INSTRUCTIONS FOR THE TASK:
When you copy the entries, match them exactly and omit the pictures.

PROVIDED DATA:
----------------

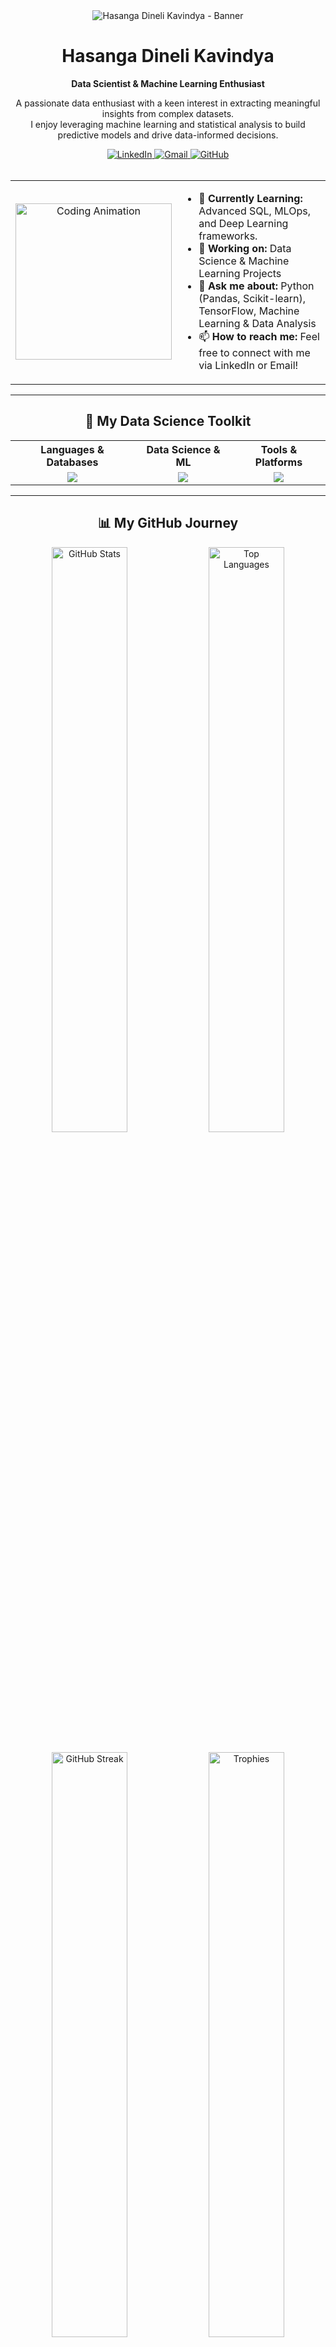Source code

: <!-- 
  Hi Hasanga! I've redesigned your README to be more modern and focused on your Data Science profile.
  **ACTION NEEDED:** Consider creating a new banner image that reflects your passion for Data Science!
  You can use tools like Canva for free to create a great one.
-->
<div align="center">
  <img src="https://user-images.githubusercontent.com/101157147/287702813-f903e11d-2396-4899-b13c-0e78c8119643.png" alt="Hasanga Dineli Kavindya - Banner"/>
</div>

<div align="center">
  <h1>Hasanga Dineli Kavindya</h1>
  <p><strong>Data Scientist & Machine Learning Enthusiast</strong></p> <!-- Updated title based on your previous request -->
  <p>
    A passionate data enthusiast with a keen interest in extracting meaningful insights from complex datasets. 
    <br />
    I enjoy leveraging machine learning and statistical analysis to build predictive models and drive data-informed decisions.
  </p>
</div>

<!-- Socials -->
<div align="center">
  <a href="https://www.linkedin.com/in/hasanga-dineli-kavindya-142896236/" target="_blank">
    <img src="https://img.shields.io/badge/LinkedIn-0077B5?style=for-the-badge&logo=linkedin&logoColor=white" alt="LinkedIn">
  </a>
   
  <a href="mailto:hasangakavindaya@gmail.com">
    <img src="https://img.shields.io/badge/Gmail-D14836?style=for-the-badge&logo=gmail&logoColor=white" alt="Gmail">
  </a>
   
  <a href="https://github.com/HasangaDineliKavindya" target="blank">
    <img src="https://img.shields.io/badge/GitHub-181717?style=for-the-badge&logo=github&logoColor=white" alt="GitHub">
  </a>
</div>

<br>

<!-- Info Section -->
<table align="center">
  <tr>
    <td align="center">
      <img src="https://media.giphy.com/media/qgQUggAC3Pfv687qPC/giphy.gif" alt="Coding Animation" width="250px">
    </td>
    <td>
      <ul>
        <li>🌱 <strong>Currently Learning:</strong> Advanced SQL, MLOps, and Deep Learning frameworks.</li>
        <li>💼 <strong>Working on:</strong> Data Science & Machine Learning Projects</li>
        <li>💬 <strong>Ask me about:</strong> Python (Pandas, Scikit-learn), TensorFlow, Machine Learning & Data Analysis</li>
        <li>📫 <strong>How to reach me:</strong> Feel free to connect with me via LinkedIn or Email!</li>
      </ul>
    </td>
  </tr>
</table>

<hr>

<!-- Tech Stack Section -->
<h2 align="center">🚀 My Data Science Toolkit</h2>
<table width="100%" align="center">
  <tr>
    <th align="center">Languages & Databases</th>
    <th align="center">Data Science & ML</th>
    <th align="center">Tools & Platforms</th>
  </tr>
  <tr >
    <td align="center">
      <a href="https://skillicons.dev"><img src="https://skillicons.dev/icons?i=python,r,java,mysql,postgres,mongodb" /></a>
    </td>
    <td align="center">
      <a href="https://skillicons.dev"><img src="https://skillicons.dev/icons?i=pandas,numpy,scikitlearn,tensorflow,keras,pytorch,jupyter" /></a>
    </td>
    <td align="center">
      <a href="https://skillicons.dev"><img src="https://skillicons.dev/icons?i=git,github,docker,aws,vscode,postman" /></a>
    </td>
  </tr>
</table>

<hr>

<!-- GitHub Stats & Activity -->
<h2 align="center">📊 My GitHub Journey</h2>

<!-- Stats and Top Languages -->
<div align="center">
  <img src="https://github-readme-stats.vercel.app/api?username=HasangaDineliKavindya&show_icons=true&theme=tokyonight&hide_border=true&count_private=true&rank_icon=github" alt="GitHub Stats" width="49%"/>
  <img src="https://github-readme-stats.vercel.app/api/top-langs/?username=HasangaDineliKavindya&layout=compact&theme=tokyonight&hide_border=true&langs_count=8" alt="Top Languages" width="49%"/>
</div>
<br>

<!-- Streak and Trophies -->
<div align="center">
  <img src="https://streak-stats.demolab.com?user=HasangaDineliKavindya&theme=tokyonight&hide_border=true" alt="GitHub Streak" width="49%">
  <img src="https://github-profile-trophy.vercel.app/?username=HasangaDineliKavindya&theme=tokyonight&no-frame=true&no-bg=true&margin-w=15&row=1" alt="Trophies" width="49%">
</div>
<br>

<!-- Featured Project -->
<!-- **ACTION NEEDED:** Pin your best data science project on your GitHub profile and update the 'repo=' value below! -->
<div align="center">
  <h3>🏆 Featured Project</h3>
  <a href="https://github.com/HasangaDineliKavindya/Civic-Connect-complaint-management-system">
    <img src="https://github-readme-stats.vercel.app/api/pin/?username=HasangaDineliKavindya&repo=Civic-Connect-complaint-management-system&theme=tokyonight&hide_border=true" alt="Featured Project" width="80%">
  </a>
</div>
<br>

<!-- GitHub Activity Graph -->
<div align="center">
  <h3>📅 My Contribution Activity</h3>
  <img src="https://github-readme-activity-graph.vercel.app/graph?username=HasangaDineliKavindya&theme=tokyonight&hide_border=true&area=true" alt="GitHub Activity Graph" width="95%"/>
</div>

<hr>

<!-- Connect with Me Footer -->
<div align="center">
  <h2>📫 Let's Connect!</h2>
  <p>I'm always open to discussing new projects, creative ideas, or opportunities to be part of an amazing team.
  <br>
  Feel free to reach out and say hi! 👋
  </p>
  <p>
  <a href="https://www.linkedin.com/in/hasanga-dineli-kavindya-142896236/" target="blank">
    <img src="https://img.shields.io/badge/LinkedIn-0077B5?style=for-the-badge&logo=linkedin&logoColor=white" alt="LinkedIn">
  </a>
   
  <a href="https://github.com/HasangaDineliKavindya" target="blank">
    <img src="https://img.shields.io/badge/GitHub-181717?style=for-the-badge&logo=github&logoColor=white" alt="GitHub">
  </a>
   
  <a href="mailto:hasangakavindaya@gmail.com">
    <img src="https://img.shields.io/badge/Gmail-D14836?style=for-the-badge&logo=gmail&logoColor=white" alt="Gmail">
  </a>
  </p>
</div>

----------------

WORKED SOLUTION:
Source code

: <!-- 
  Hi Hasanga! I've redesigned your README to be more modern and focused on your Data Science profile.
  **ACTION NEEDED:** Consider creating a new banner image that reflects your passion for Data Science!
  You can use tools like Canva for free to create a great one.
-->
<div align="center">
  <img src="https://user-images.githubusercontent.com/101157147/287702813-f903e11d-2396-4899-b13c-0e78c8119643.png" alt="Hasanga Dineli Kavindya - Banner"/>
</div>

<div align="center">
  <h1>Hasanga Dineli Kavindya</h1>
  <p><strong>Data Scientist & Machine Learning Enthusiast</strong></p> <!-- Updated title based on your previous request -->
  <p>
    A passionate data enthusiast with a keen interest in extracting meaningful insights from complex datasets. 
    <br />
    I enjoy leveraging machine learning and statistical analysis to build predictive models and drive data-informed decisions.
  </p>
</div>

<!-- Socials -->
<div align="center">
  <a href="https://www.linkedin.com/in/hasanga-dineli-kavindya-142896236/" target="_blank">
    <img src="https://img.shields.io/badge/LinkedIn-0077B5?style=for-the-badge&logo=linkedin&logoColor=white" alt="LinkedIn">
  </a>
   
  <a href="mailto:hasangakavindaya@gmail.com">
    <img src="https://img.shields.io/badge/Gmail-D14836?style=for-the-badge&logo=gmail&logoColor=white" alt="Gmail">
  </a>
   
  <a href="https://github.com/HasangaDineliKavindya" target="blank">
    <img src="https://img.shields.io/badge/GitHub-181717?style=for-the-badge&logo=github&logoColor=white" alt="GitHub">
  </a>
</div>

<br>

<!-- Info Section -->
<table align="center">
  <tr>
    <td align="center">
      <img src="https://media.giphy.com/media/qgQUggAC3Pfv687qPC/giphy.gif" alt="Coding Animation" width="250px">
    </td>
    <td>
      <ul>
        <li>🌱 <strong>Currently Learning:</strong> Advanced SQL, MLOps, and Deep Learning frameworks.</li>
        <li>💼 <strong>Working on:</strong> Data Science & Machine Learning Projects</li>
        <li>💬 <strong>Ask me about:</strong> Python (Pandas, Scikit-learn), TensorFlow, Machine Learning & Data Analysis</li>
        <li>📫 <strong>How to reach me:</strong> Feel free to connect with me via LinkedIn or Email!</li>
      </ul>
    </td>
  </tr>
</table>

<hr>

<!-- Tech Stack Section -->
<h2 align="center">🚀 My Data Science Toolkit</h2>
<table width="100%" align="center">
  <tr>
    <th align="center">Languages & Databases</th>
    <th align="center">Data Science & ML</th>
    <th align="center">Tools & Platforms</th>
  </tr>
  <tr >
    <td align="center">
      <a href="https://skillicons.dev"><img src="https://skillicons.dev/icons?i=python,r,java,mysql,postgres,mongodb" /></a>
    </td>
    <td align="center">
      <a href="https://skillicons.dev"><img src="https://skillicons.dev/icons?i=pandas,numpy,scikitlearn,tensorflow,keras,pytorch,jupyter" /></a>
    </td>
    <td align="center">
      <a href="https://skillicons.dev"><img src="https://skillicons.dev/icons?i=git,github,docker,aws,vscode,postman" /></a>
    </td>
  </tr>
</table>

<hr>

<!-- GitHub Stats & Activity -->
<h2 align="center">📊 My GitHub Journey</h2>

<!-- Stats and Top Languages -->
<div align="center">
  <img src="https://github-readme-stats.vercel.app/api?username=HasangaDineliKavindya&show_icons=true&theme=tokyonight&hide_border=true&count_private=true&rank_icon=github" alt="GitHub Stats" width="49%"/>
  <img src="https://github-readme-stats.vercel.app/api/top-langs/?username=HasangaDineliKavindya&layout=compact&theme=tokyonight&hide_border=true&langs_count=8" alt="Top Languages" width="49%"/>
</div>
<br>

<!-- Streak and Trophies -->
<div align="center">
  <img src="https://streak-stats.demolab.com?user=HasangaDineliKavindya&theme=tokyonight&hide_border=true" alt="GitHub Streak" width="49%">
  <img src="https://github-profile-trophy.vercel.app/?username=HasangaDineliKavindya&theme=tokyonight&no-frame=true&no-bg=true&margin-w=15&row=1" alt="Trophies" width="49%">
</div>
<br>

<!-- Featured Project -->
<!-- **ACTION NEEDED:** Pin your best data science project on your GitHub profile and update the 'repo=' value below! -->
<div align="center">
  <h3>🏆 Featured Project</h3>
  <a href="https://github.com/HasangaDineliKavindya/Civic-Connect-complaint-management-system">
    <img src="https://github-readme-stats.vercel.app/api/pin/?username=HasangaDineliKavindya&repo=Civic-Connect-complaint-management-system&theme=tokyonight&hide_border=true" alt="Featured Project" width="80%">
  </a>
</div>
<br>

<!-- GitHub Activity Graph -->
<div align="center">
  <h3>📅 My Contribution Activity</h3>
  <img src="https://github-readme-activity-graph.vercel.app/graph?username=HasangaDineliKavindya&theme=tokyonight&hide_border=true&area=true" alt="GitHub Activity Graph" width="95%"/>
</div>

<hr>

<!-- Connect with Me Footer -->
<div align="center">
  <h2>📫 Let's Connect!</h2>
  <p>I'm always open to discussing new projects, creative ideas, or opportunities to be part of an amazing team.
  <br>
  Feel free to reach out and say hi! 👋
  </p>
  <p>
  <a href="https://www.linkedin.com/in/hasanga-dineli-kavindya-142896236/" target="blank">
    <img src="https://img.shields.io/badge/LinkedIn-0077B5?style=for-the-badge&logo=linkedin&logoColor=white" alt="LinkedIn">
  </a>
   
  <a href="https://github.com/HasangaDineliKavindya" target="blank">
    <img src="https://img.shields.io/badge/GitHub-181717?style=for-the-badge&logo=github&logoColor=white" alt="GitHub">
  </a>
   
  <a href="mailto:hasangakavindaya@gmail.com">
    <img src="https://img.shields.io/badge/Gmail-D14836?style=for-the-badge&logo=gmail&logoColor=white" alt="Gmail">
  </a>
  </p>
</div>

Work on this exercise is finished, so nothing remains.